In the world of art, there’s a saying that whenever someone gets very comfortable with their work they’re screwed. Whether it’s in literature, painting, music or films, no one should become relaxed in what they do. Aloha is the perfect example of this. The story and ideas offer nothing that is surprising or engaging. The film revolves around a contractor, Brian Gilcrest (Bradley Cooper), who travels to Hawaii to oversee a project for a billionaire planning to launch a new satellite above the islands. Accompanying Gilcrest on his journey is an Air Force pilot named Allison Ng (Emma Stone), who is aware of his cynical reputation and strives to reacquaint him with the happier side of life.
Cameron Crowe is known for making films where many of his protagonists are idealists trying to do good while searching for self-fulfillment. Crowe takes some steps backwards this time around. The romantic elements, such as Gilcrest’s relationship with Ng, feels very contrived and lacks any sense of real development. This is especially noticeable when he hints at a possible love triangle involving a former flame of Gilcrest’s, Tracy (Rachel McAdams). Though they haven’t seen each other in 13 years, Tracy is now married to a military pilot named Woody (John Krasinski) and has two kids, there are clearly some feelings that still linger.
It is among these moments where the sense of the obvious hinders Aloha. The emotion that Crowe tries to evoke feels manipulative rather than genuine. Even his attempts at humor are forced. The character of Woody, who is silent for much of the film, is odd, and his lack of verbal conversation with Gilcrest is just really stupid. In fact, there aren’t a lot of characters who are fully fleshed out in the film. The subplot involving the satellite that Bill Murray’s Carson Welch wants to launch is poorly handled as is the stuff involving Gilcrest’s past with former superior General Dixon (Alec Baldwin).
In addition to the lackluster script, Crowe’s direction is both uninspiring and likely to offend some viewers. He portrays the Hawaiian natives as folklore loving individuals who live in trailer parks; a direct contrast to the white characters living in comfortable houses and hotels. Crowe also doesn’t do anything visually to make the story engaging. He and cinematographer Éric Gautier present a very bland version of Hawaii that is far from the paradise that has been portrayed in so many other films.
Another aspect of Aloha that is very problematic is the fact about 90-95% of the film is largely dominated by music. Regardless of whether its Alex & Jonsi’s ambient score, Hawaiian folk music, or pop songs, Crowe’s use of music does not help drive the story, but distracts us from it. Do we really need a scene where General Dixon instructs the DJ to play Tears for Fears’ Everybody Wants to the Rule the World?
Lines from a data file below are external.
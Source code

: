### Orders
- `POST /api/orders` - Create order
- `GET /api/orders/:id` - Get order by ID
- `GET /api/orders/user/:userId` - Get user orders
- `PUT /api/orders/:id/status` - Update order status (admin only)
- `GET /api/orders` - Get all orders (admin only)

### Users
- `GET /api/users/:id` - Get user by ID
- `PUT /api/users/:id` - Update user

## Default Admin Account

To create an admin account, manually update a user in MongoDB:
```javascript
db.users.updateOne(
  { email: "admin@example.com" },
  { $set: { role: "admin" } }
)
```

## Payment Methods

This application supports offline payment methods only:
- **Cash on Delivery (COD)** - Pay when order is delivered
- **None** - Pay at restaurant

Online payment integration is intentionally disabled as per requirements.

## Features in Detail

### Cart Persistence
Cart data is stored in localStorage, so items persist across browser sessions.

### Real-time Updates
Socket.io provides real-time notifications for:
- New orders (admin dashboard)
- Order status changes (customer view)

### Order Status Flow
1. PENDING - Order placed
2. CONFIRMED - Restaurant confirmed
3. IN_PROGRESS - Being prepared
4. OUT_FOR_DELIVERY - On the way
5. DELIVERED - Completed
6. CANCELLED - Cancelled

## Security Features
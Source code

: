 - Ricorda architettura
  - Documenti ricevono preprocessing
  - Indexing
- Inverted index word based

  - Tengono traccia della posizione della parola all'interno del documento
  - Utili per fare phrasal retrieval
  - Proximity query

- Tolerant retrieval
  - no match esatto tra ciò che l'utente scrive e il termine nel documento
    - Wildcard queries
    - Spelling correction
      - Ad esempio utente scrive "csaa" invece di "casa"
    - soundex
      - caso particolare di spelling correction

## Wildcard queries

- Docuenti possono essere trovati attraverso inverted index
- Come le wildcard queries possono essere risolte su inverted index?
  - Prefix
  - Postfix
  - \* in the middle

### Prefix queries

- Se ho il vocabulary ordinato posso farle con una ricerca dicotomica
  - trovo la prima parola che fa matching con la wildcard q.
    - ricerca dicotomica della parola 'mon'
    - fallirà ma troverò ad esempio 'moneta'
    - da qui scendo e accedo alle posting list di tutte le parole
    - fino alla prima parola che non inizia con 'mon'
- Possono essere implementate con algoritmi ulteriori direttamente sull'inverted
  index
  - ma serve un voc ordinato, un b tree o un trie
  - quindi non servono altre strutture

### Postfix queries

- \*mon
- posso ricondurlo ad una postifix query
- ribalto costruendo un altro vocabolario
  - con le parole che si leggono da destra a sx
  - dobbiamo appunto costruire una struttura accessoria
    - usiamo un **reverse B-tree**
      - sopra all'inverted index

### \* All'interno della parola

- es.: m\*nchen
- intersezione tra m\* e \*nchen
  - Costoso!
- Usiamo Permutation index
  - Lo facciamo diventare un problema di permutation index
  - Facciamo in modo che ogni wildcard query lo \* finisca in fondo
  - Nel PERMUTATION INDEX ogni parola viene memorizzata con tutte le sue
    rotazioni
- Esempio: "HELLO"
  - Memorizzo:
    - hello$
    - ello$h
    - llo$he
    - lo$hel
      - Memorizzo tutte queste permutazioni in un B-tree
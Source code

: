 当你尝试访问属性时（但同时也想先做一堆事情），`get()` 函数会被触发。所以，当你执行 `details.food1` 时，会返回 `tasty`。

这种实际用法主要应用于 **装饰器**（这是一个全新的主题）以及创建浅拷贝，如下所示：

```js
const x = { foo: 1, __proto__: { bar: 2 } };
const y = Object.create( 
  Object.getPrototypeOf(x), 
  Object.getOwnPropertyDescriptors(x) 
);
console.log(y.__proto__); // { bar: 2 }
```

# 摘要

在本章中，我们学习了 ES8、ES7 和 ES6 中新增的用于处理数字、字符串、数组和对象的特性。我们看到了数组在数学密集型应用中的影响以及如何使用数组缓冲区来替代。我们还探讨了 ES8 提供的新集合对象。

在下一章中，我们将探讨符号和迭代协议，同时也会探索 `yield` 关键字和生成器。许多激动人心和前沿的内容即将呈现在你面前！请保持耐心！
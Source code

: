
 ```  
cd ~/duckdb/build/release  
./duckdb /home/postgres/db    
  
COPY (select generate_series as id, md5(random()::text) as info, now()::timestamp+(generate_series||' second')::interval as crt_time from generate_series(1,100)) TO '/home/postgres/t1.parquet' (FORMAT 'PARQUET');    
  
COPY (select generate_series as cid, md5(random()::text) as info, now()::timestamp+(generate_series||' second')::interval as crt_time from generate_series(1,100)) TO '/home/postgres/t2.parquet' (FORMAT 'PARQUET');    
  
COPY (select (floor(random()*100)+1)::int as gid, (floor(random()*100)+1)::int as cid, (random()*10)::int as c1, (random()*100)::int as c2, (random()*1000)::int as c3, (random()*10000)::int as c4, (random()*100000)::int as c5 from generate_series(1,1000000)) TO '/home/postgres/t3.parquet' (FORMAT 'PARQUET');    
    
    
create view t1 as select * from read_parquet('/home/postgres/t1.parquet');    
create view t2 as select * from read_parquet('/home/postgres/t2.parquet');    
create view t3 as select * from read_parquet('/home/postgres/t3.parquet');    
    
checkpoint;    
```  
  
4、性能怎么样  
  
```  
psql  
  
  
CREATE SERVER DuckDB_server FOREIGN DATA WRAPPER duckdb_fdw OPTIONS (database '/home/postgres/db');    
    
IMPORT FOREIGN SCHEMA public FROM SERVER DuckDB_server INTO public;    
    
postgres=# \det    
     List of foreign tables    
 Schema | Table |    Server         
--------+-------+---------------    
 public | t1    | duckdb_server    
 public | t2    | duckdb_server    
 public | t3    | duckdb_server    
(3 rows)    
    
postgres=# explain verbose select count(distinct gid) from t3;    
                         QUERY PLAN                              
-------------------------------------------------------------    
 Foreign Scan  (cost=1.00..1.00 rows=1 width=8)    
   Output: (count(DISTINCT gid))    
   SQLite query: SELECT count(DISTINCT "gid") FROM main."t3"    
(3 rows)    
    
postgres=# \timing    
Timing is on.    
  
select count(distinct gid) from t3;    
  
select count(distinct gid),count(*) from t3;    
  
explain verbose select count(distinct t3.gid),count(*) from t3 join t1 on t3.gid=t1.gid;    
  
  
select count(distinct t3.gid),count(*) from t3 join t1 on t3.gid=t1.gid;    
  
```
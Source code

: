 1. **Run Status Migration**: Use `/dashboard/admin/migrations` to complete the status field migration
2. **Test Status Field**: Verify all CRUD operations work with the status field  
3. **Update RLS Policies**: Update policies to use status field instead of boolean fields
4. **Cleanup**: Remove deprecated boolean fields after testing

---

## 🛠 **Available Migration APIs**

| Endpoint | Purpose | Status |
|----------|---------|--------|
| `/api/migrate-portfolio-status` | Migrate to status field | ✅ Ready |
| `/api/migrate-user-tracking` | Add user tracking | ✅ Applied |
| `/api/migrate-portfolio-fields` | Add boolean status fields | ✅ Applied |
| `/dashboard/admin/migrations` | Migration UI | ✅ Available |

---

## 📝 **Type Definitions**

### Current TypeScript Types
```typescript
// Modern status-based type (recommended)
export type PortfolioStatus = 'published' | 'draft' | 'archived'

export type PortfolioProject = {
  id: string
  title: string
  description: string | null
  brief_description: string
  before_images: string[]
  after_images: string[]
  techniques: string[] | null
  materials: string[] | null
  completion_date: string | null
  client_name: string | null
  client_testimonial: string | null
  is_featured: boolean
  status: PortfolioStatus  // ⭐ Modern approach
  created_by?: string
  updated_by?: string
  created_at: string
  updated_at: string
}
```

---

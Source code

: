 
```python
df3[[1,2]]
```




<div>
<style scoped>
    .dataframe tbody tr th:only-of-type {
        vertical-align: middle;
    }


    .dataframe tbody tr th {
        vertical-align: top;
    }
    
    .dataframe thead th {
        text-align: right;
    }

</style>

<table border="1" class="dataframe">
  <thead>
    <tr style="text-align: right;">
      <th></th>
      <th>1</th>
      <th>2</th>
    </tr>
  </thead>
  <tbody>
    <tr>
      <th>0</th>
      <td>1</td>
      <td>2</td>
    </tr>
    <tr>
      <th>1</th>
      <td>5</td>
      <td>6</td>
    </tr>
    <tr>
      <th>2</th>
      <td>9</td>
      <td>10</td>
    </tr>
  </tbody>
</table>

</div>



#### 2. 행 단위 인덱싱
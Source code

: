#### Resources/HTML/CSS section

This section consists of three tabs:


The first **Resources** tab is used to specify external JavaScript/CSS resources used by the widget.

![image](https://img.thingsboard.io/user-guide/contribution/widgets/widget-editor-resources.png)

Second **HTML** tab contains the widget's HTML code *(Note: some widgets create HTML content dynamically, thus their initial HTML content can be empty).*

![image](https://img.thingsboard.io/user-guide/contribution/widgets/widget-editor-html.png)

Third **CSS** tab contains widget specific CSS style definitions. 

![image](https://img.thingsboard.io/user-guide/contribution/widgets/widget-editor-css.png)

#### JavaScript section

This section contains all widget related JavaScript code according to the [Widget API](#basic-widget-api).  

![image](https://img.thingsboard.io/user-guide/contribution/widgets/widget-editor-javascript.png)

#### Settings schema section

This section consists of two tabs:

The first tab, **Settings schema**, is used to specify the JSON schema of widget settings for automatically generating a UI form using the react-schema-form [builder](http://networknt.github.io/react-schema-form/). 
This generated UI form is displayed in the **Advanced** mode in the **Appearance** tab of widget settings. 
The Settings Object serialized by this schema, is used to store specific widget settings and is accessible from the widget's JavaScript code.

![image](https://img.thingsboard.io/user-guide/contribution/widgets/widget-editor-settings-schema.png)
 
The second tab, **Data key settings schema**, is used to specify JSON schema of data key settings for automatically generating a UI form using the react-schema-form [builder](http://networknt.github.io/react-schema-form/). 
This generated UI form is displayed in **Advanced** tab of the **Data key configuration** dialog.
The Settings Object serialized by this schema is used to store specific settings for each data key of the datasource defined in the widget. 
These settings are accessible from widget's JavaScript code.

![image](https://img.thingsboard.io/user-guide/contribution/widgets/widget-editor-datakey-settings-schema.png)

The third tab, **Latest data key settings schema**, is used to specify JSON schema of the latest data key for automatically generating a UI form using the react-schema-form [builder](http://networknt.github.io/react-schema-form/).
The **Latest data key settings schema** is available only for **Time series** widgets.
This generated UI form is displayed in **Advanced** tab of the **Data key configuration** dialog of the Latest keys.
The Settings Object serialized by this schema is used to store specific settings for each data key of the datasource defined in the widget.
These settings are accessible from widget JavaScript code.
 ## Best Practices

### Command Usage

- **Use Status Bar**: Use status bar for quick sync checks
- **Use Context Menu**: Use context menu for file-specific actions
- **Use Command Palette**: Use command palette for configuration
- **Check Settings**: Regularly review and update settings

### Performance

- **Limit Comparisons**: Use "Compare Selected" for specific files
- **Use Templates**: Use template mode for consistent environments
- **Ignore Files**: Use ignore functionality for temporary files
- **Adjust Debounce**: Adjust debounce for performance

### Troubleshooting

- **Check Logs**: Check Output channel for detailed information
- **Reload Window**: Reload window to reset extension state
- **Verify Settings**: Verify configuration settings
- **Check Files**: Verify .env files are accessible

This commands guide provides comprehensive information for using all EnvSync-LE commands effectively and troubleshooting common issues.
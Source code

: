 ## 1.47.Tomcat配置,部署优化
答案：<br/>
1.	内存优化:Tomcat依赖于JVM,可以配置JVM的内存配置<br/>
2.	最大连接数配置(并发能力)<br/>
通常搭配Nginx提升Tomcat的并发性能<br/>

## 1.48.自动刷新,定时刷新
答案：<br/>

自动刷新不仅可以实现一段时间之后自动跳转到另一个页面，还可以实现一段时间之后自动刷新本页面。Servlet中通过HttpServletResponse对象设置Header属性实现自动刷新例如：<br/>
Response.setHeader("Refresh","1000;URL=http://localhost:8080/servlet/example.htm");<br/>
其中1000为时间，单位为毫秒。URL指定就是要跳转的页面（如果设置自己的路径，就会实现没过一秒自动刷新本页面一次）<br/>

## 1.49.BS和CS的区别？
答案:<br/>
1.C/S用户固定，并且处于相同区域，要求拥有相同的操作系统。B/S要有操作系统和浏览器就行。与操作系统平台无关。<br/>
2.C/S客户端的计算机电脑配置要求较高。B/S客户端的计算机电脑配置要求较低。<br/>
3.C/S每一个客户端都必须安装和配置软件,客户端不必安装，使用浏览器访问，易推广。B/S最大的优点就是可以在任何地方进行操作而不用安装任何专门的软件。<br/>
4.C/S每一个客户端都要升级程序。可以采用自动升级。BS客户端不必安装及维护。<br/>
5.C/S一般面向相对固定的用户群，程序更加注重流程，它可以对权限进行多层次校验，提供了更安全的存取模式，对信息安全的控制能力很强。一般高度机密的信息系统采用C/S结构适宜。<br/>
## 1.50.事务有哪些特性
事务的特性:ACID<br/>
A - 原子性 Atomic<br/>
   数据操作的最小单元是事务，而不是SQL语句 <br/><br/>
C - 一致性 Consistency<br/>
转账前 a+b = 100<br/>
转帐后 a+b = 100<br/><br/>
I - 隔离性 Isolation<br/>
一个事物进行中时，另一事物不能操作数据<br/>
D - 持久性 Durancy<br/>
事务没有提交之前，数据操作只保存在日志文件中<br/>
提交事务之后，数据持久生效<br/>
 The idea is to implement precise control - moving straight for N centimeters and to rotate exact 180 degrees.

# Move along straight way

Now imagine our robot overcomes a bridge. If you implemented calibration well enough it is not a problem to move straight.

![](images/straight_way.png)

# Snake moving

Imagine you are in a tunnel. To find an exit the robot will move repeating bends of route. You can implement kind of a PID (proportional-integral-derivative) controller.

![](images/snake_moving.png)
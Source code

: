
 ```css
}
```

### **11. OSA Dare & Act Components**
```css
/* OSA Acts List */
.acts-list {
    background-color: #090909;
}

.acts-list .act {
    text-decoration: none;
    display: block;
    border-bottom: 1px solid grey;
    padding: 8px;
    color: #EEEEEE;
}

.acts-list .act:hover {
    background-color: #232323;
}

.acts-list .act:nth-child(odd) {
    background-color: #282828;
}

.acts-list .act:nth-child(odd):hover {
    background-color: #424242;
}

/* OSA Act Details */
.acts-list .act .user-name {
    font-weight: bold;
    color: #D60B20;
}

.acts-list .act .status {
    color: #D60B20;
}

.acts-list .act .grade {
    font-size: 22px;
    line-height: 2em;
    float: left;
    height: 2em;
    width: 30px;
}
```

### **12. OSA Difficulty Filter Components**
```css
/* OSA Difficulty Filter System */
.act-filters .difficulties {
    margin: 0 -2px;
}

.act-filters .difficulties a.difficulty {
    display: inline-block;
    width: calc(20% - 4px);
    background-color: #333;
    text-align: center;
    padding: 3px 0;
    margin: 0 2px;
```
The laziness in the overall production is also reflected in the performances by the talented cast. Bradley Cooper is hampered by the script which never truly allows his character to develop. He is constantly caught between playing the cuckold and portraying a person in need of a change. Alec Baldwin, Bill Murray, and Danny McBride, who plays the role of an air force colonel named Fingers, are not given much to do. The same can be said for Rachel McAdams who tries her best to evoke something out of her scenes with Cooper. John Krasinski’s character is essentially a walking joke, and Emma Stone, who does have her moments as Alison Ng, is reduced to an annoyingly bad combination of an idealist and a Manic Pixie Girl.
Aloha isn’t just Cameron Crowe’s worst film to date, but it’s also one of the worst films of the year. It is hokey, sappy, and just downright insulting to anyone that has a brain. The film tries to be all things to all people and offers them nothing more than a middle finger to the audience. In the end, Aloha is a horrendous film by Cameron Crowe that is practically a parody of his better works.